This invention relates to a spectrophotometer of the type that the diffraction grating is driven directly by a motor.
A sine bar mechanism is known as a device to drive a diffraction grating used as dispersing means in a monochromator. This mechanism has an advantage that the amount of rotation of the screw rod for driving the sine bar, that is, the amount of rotation of the motor for driving the screw rod is in a linear relation to the wavelength of the light emerging from the monochromator. The mechanism, however, has a disadvantage that the structure is complicated.
In recent years electronic computers have come to be widely used to control spectrophotometers. In this case the amount of rotation of the motor for driving the diffraction grating is not in a linear relation to the wavelength. However, since the wavelength can be calculated from the amount of rotation of the driving motor, a system for driving the diffraction grating directly by a motor has come to be in increasing use, with an advantage that the mechanical structure is much simplified.

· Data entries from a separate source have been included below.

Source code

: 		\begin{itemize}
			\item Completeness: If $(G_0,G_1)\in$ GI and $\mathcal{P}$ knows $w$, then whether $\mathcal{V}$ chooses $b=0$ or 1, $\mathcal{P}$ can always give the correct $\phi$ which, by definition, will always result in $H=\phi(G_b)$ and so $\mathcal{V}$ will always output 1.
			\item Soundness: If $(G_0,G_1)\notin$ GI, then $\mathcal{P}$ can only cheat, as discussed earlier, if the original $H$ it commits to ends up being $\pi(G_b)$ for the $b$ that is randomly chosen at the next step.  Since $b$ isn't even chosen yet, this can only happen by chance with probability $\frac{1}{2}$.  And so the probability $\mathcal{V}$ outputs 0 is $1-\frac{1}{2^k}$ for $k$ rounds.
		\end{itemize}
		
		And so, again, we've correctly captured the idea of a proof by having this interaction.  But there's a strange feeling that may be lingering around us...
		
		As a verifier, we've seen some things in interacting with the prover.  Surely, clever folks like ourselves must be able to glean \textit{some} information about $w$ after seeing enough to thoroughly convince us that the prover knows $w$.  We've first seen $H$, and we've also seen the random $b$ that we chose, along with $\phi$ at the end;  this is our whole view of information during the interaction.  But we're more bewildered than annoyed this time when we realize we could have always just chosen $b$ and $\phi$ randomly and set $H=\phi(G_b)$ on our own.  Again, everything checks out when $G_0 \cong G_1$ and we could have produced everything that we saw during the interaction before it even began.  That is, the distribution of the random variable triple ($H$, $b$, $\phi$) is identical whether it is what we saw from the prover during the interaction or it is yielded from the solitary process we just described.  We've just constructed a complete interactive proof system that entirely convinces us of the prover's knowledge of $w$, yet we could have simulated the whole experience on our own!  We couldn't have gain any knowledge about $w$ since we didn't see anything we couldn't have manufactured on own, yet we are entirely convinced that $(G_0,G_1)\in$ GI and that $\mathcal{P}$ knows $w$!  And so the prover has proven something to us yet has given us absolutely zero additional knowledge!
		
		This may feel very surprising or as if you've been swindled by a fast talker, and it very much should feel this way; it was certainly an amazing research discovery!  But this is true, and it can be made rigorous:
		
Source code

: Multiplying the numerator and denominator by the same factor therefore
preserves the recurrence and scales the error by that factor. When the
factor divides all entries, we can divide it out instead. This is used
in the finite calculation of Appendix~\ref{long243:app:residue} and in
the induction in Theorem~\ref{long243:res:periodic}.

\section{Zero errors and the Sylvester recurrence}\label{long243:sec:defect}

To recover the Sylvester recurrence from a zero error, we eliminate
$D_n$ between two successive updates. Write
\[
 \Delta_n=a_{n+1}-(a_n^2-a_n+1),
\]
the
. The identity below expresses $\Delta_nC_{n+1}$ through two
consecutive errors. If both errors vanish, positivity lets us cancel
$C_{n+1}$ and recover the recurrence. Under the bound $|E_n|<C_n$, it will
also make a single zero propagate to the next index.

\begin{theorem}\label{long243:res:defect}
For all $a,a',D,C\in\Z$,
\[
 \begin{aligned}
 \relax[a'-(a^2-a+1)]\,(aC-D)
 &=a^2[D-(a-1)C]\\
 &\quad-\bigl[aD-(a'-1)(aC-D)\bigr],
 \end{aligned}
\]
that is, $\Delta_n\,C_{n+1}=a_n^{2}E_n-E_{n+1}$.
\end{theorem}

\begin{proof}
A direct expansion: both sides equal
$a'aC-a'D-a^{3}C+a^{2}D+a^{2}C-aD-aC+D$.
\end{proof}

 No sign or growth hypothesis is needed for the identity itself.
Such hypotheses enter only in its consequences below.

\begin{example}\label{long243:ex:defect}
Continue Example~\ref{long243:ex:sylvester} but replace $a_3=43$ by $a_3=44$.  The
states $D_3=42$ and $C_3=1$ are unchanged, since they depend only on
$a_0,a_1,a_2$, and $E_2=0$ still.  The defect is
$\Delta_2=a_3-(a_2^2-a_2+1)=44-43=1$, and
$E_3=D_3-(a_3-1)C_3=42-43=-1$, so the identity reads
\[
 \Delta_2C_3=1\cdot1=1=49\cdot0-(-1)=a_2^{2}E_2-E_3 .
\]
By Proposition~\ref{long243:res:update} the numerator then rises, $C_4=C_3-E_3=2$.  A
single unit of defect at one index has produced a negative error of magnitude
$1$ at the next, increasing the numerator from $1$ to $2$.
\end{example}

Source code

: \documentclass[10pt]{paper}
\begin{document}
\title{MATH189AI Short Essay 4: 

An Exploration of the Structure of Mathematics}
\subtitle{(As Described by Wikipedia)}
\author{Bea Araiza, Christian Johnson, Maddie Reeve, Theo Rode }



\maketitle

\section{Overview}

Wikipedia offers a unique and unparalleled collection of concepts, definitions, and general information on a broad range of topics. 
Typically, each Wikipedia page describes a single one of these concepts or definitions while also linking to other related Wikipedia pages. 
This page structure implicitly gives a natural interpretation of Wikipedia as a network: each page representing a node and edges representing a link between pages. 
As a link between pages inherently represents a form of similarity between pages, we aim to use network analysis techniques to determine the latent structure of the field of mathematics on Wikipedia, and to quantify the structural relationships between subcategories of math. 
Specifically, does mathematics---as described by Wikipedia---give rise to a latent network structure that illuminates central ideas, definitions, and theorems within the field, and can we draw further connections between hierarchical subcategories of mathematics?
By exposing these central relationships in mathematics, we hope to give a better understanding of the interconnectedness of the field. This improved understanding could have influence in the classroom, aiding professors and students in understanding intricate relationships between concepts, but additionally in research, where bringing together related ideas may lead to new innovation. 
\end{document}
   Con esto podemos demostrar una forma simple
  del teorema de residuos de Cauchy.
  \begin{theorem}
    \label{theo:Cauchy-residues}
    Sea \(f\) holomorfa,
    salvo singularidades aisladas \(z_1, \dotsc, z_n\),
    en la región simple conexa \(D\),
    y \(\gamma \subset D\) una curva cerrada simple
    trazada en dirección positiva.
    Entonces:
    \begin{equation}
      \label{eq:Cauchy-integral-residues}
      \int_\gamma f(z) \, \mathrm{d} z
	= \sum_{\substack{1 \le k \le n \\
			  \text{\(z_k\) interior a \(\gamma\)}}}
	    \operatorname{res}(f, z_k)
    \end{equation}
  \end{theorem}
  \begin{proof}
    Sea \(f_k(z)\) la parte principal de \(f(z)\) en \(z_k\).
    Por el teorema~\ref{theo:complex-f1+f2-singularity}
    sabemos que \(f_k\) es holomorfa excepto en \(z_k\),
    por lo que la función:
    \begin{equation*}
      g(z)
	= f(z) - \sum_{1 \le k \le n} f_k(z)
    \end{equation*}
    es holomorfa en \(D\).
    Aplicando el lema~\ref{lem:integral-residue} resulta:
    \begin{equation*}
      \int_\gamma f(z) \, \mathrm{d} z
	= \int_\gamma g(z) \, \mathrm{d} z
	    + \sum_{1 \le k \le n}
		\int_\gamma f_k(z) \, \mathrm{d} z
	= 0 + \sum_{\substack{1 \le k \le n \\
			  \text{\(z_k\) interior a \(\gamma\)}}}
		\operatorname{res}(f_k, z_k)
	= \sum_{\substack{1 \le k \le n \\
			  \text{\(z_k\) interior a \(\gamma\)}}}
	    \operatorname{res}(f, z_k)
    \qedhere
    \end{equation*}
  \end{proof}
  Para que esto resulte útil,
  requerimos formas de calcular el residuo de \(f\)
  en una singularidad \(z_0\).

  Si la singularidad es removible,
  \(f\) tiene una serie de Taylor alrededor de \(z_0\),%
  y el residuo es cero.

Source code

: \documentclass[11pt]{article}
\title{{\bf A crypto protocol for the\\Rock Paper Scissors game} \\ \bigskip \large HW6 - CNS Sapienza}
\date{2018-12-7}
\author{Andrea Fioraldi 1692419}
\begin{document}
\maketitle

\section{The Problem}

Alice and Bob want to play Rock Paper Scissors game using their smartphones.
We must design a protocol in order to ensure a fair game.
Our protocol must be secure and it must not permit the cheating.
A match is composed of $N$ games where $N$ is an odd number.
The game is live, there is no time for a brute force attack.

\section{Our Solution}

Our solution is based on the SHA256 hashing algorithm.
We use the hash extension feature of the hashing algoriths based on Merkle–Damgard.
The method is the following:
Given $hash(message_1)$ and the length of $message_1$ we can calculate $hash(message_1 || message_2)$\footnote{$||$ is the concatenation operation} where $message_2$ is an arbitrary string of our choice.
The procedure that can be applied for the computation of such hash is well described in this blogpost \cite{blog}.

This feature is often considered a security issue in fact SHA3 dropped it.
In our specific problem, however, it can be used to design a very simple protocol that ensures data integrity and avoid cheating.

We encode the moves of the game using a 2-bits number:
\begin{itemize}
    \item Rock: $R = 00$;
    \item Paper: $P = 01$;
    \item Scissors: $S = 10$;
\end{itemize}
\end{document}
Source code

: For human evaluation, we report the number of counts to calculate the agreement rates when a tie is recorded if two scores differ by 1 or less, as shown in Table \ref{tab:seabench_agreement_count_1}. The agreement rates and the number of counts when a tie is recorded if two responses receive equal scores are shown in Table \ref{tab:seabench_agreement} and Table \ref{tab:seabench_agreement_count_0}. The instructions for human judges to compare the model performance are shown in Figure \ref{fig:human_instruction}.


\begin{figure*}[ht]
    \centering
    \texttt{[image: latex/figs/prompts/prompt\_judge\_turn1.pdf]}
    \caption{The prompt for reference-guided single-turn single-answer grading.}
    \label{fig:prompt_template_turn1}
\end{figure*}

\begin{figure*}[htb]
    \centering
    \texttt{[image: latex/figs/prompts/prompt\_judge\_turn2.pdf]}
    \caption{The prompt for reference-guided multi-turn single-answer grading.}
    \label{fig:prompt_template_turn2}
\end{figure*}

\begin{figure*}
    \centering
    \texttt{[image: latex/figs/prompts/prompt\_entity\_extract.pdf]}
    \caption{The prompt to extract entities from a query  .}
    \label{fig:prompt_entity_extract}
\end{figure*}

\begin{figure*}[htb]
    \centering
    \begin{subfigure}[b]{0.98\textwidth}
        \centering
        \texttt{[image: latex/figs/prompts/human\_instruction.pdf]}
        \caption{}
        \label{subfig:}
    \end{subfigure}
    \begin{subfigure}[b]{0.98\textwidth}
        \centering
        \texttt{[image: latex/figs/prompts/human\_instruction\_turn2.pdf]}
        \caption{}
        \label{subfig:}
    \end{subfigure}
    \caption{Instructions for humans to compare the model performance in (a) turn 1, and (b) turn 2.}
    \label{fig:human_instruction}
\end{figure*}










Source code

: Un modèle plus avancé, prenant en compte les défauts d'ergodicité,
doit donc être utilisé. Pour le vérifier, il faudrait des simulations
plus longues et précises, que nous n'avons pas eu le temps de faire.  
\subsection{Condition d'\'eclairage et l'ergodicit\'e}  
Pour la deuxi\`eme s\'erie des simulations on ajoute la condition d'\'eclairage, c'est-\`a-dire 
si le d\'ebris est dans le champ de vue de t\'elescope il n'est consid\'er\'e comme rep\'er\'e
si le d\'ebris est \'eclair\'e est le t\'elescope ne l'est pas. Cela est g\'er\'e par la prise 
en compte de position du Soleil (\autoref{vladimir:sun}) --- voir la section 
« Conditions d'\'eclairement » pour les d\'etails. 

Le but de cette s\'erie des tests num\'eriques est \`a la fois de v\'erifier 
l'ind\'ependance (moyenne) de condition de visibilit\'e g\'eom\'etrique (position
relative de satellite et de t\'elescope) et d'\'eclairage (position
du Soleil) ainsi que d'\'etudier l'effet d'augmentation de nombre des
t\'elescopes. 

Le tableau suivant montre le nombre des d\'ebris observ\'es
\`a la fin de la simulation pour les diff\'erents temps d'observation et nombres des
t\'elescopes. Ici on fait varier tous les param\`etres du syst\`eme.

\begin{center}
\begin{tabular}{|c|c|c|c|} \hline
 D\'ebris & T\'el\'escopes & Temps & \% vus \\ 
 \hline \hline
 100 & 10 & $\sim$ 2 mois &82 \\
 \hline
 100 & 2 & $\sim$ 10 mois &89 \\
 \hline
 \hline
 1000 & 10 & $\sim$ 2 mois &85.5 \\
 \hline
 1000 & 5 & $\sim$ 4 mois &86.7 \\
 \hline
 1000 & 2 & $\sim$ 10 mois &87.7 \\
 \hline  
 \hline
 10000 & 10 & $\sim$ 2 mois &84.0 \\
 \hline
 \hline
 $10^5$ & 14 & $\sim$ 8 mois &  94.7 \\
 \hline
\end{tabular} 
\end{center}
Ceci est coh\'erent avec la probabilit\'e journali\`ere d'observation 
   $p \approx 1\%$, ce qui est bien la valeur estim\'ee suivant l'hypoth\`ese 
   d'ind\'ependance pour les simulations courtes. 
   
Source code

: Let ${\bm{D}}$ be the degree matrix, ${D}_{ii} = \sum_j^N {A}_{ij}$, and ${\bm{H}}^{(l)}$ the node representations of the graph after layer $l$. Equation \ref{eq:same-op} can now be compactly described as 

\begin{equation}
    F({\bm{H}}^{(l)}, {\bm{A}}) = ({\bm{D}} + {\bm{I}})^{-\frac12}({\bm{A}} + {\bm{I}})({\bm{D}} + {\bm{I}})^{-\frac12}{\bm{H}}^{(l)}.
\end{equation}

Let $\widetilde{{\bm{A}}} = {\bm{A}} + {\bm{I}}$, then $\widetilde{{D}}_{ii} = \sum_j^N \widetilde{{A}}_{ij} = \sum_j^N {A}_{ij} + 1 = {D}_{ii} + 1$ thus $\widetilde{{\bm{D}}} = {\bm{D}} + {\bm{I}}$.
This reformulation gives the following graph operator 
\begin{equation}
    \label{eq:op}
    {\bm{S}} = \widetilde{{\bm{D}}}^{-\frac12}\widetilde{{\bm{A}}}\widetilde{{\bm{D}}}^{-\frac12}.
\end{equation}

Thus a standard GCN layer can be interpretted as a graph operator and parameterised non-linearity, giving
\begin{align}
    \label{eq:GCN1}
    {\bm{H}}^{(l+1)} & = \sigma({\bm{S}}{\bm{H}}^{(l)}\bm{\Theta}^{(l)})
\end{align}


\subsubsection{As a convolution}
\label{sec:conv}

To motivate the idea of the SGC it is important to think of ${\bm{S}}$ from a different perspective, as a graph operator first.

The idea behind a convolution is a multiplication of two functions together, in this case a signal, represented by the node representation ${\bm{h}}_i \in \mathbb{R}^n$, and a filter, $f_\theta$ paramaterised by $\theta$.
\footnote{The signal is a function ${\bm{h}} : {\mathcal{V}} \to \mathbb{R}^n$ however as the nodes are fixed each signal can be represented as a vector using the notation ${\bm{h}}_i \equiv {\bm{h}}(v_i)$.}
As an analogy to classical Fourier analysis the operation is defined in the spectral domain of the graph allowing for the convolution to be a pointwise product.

Generally, the grating pitch, that is, the spacing between ruled lines or grooves on the diffracting grating differs more or less from one diffraction grating to another. In those spectrophotometers which employ a sine bar mechanism for driving the diffraction grating, the above-mentioned difference is corrected by adjusting the length of the sine bar so that there is an exact correspondence between the amount of rotation of the motor and the wavelength obtained.
The system for driving the diffraction grating directly by a motor has no such means for mechanically correcting the above-mentioned difference in the grating pitch, so that if the grating pitch of a diffraction grating differs from the design or nominal value, the indication of wavelength contains an error. Thus the spectrophotometers of that type have been evaluated as having a low degree of accuracy in wavelength selection.